José de Jesus Barreto
De que restos de desumanidades fomos paridos?
Herdeiros sem nome de infames degredados
vis escravizados
filhos da silva desalmados …
Torpe mistura de profundas dores
que vagam ao tempo rebrotando feridas
Que gente somos… saída do mato
salva das águas
sal da terra
Gente criada nas senzalas
batizada nas capelas
enlameada no mangue
rasgada nos canaviais
envilecida nos cais
amaldiçoada de sangue
De onde e quem restamos, assim, sem eira nem beira?
– Das brenhas do escuro
Filhos da fome e do fausto
Da ganância, ignorância, abundância
da indecência, da inclemência
Herdeiros do nada, sobras do exílio
Repasto de coronéis, bando de esfarrapados
marcados pelo chicote, redimidos pelo batuque
Entre arcabuzes e tacapes, oratórios e berimbau
Letrados e serviçais, a mando e revoltas
Mulatos, caboclos, cafuzos …
caldo, mixórdia do desconhecido
Sobras! sobras dos quilombos
De matanças, arruaças, traições, feitiços
Antropofágicos somos!
Uns descompreendidos!
Velhos capoeiras, como rezava Pastinha:
– Somos pretos mandingueiros, em ânsia de liberdade.

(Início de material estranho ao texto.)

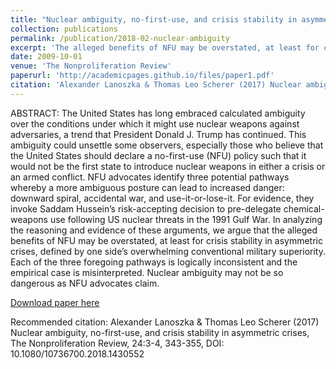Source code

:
 ```yaml
---
title: "Nuclear ambiguity, no-first-use, and crisis s­tability in asymmetric crises"
collection: publications
permalink: /publication/2018-02-nuclear-ambiguity
excerpt: 'The alleged benefits of NFU may be overstated, at least for crisis stability in asymmetric crises.'
date: 2009-10-01
venue: 'The Nonproliferation Review'
paperurl: 'http://academicpages.github.io/files/paper1.pdf'
citation: 'Alexander Lanoszka & Thomas Leo Scherer (2017) Nuclear ambiguity, no-first-use, and crisis s­tability in asymmetric crises, The Nonproliferation Review, 24:3-4, 343-355'
---
```


ABSTRACT: The United States has long embraced calculated ambiguity over the conditions under which it might use nuclear weapons against adversaries, a trend that President Donald J. Trump has continued. This ambiguity could unsettle some observers, especially those who believe that the United States should declare a no-first-use (NFU) policy such that it would not be the first state to introduce nuclear weapons in either a crisis or an armed conflict. NFU advocates identify three potential pathways whereby a more ambiguous posture can lead to increased danger: downward spiral, accidental war, and use-it-or-lose-it. For evidence, they invoke Saddam Hussein’s risk-accepting decision to pre-delegate chemical-weapons use following US nuclear threats in the 1991 Gulf War. In analyzing the reasoning and evidence of these arguments, we argue that the alleged benefits of NFU may be overstated, at least for crisis stability in asymmetric crises, defined by one side’s overwhelming conventional military superiority. Each of the three foregoing pathways is logically inconsistent and the empirical case is misinterpreted. Nuclear ambiguity may not be so dangerous as NFU advocates claim.

[Download paper here](http://academicpages.github.io/files/2018-02-nuclear-ambiguity.pdf)

Recommended citation: Alexander Lanoszka & Thomas Leo Scherer (2017) Nuclear ambiguity, no-first-use, and crisis s­tability in asymmetric crises, The Nonproliferation Review, 24:3-4, 343-355, DOI: 10.1080/10736700.2018.1430552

Às pernadas, trupicando pelas ladeiras,
pinga ardente no lombo, olho nas quebradas…
Ah! Aqui se goza e padece!
Esmagada de pobre orgulho
a gente bem que merece
outro, um novo Dois de Julho.
2023/ 200 anos da “Independência”
(esse texto está na belíssima edição da revista Viva Bahia – em homenagem aos 200 anos de nossa independência, com ilustração de Borega).